• WHAT THE EXERCISE ASKS: Please retype the data in full, exactly as given.

Stored data entries:
────

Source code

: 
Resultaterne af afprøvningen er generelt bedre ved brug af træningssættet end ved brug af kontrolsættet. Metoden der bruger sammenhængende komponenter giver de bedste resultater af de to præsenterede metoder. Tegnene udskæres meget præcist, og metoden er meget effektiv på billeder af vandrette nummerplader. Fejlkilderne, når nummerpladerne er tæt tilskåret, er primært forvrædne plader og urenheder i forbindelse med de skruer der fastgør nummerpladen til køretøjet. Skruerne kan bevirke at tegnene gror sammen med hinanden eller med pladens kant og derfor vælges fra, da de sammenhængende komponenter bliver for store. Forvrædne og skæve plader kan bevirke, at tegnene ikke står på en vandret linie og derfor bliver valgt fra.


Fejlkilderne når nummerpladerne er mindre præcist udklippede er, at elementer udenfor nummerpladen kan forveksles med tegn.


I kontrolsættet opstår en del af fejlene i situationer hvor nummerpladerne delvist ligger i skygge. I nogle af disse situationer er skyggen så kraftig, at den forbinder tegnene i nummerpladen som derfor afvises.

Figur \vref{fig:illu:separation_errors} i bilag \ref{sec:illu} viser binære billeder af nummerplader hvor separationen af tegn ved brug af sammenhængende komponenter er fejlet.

────

• SOLVED PROBLEM:
Source code

: 
Resultaterne af afprøvningen er generelt bedre ved brug af træningssættet end ved brug af kontrolsættet. Metoden der bruger sammenhængende komponenter giver de bedste resultater af de to præsenterede metoder. Tegnene udskæres meget præcist, og metoden er meget effektiv på billeder af vandrette nummerplader. Fejlkilderne, når nummerpladerne er tæt tilskåret, er primært forvrædne plader og urenheder i forbindelse med de skruer der fastgør nummerpladen til køretøjet. Skruerne kan bevirke at tegnene gror sammen med hinanden eller med pladens kant og derfor vælges fra, da de sammenhængende komponenter bliver for store. Forvrædne og skæve plader kan bevirke, at tegnene ikke står på en vandret linie og derfor bliver valgt fra.


Fejlkilderne når nummerpladerne er mindre præcist udklippede er, at elementer udenfor nummerpladen kan forveksles med tegn.


I kontrolsættet opstår en del af fejlene i situationer hvor nummerpladerne delvist ligger i skygge. I nogle af disse situationer er skyggen så kraftig, at den forbinder tegnene i nummerpladen som derfor afvises.

Figur \vref{fig:illu:separation_errors} i bilag \ref{sec:illu} viser binære billeder af nummerplader hvor separationen af tegn ved brug af sammenhængende komponenter er fejlet.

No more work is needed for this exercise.